• [Your assignment]: If a line in the data holds "span", copy that line out in full.

• [Exercise materials]:
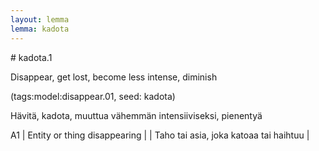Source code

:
 ```yaml
---
layout: lemma
lemma: kadota
---
```


<div class="sense">
# <span class="sensename">kadota.1</span>

<span class="description">Disappear, get lost, become less intense, diminish</span>

(tags:model:disappear.01, seed: kadota)

<span class="description">Hävitä, kadota, muuttua vähemmän intensiiviseksi, pienentyä</span>

A1 | Entity or thing disappearing |   | Taho tai asia, joka katoaa tai haihtuu |  

</div>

• [Problem solution]:
# <span class="sensename">kadota.1</span>
<span class="description">Disappear, get lost, become less intense, diminish</span>
<span class="description">Hävitä, kadota, muuttua vähemmän intensiiviseksi, pienentyä</span>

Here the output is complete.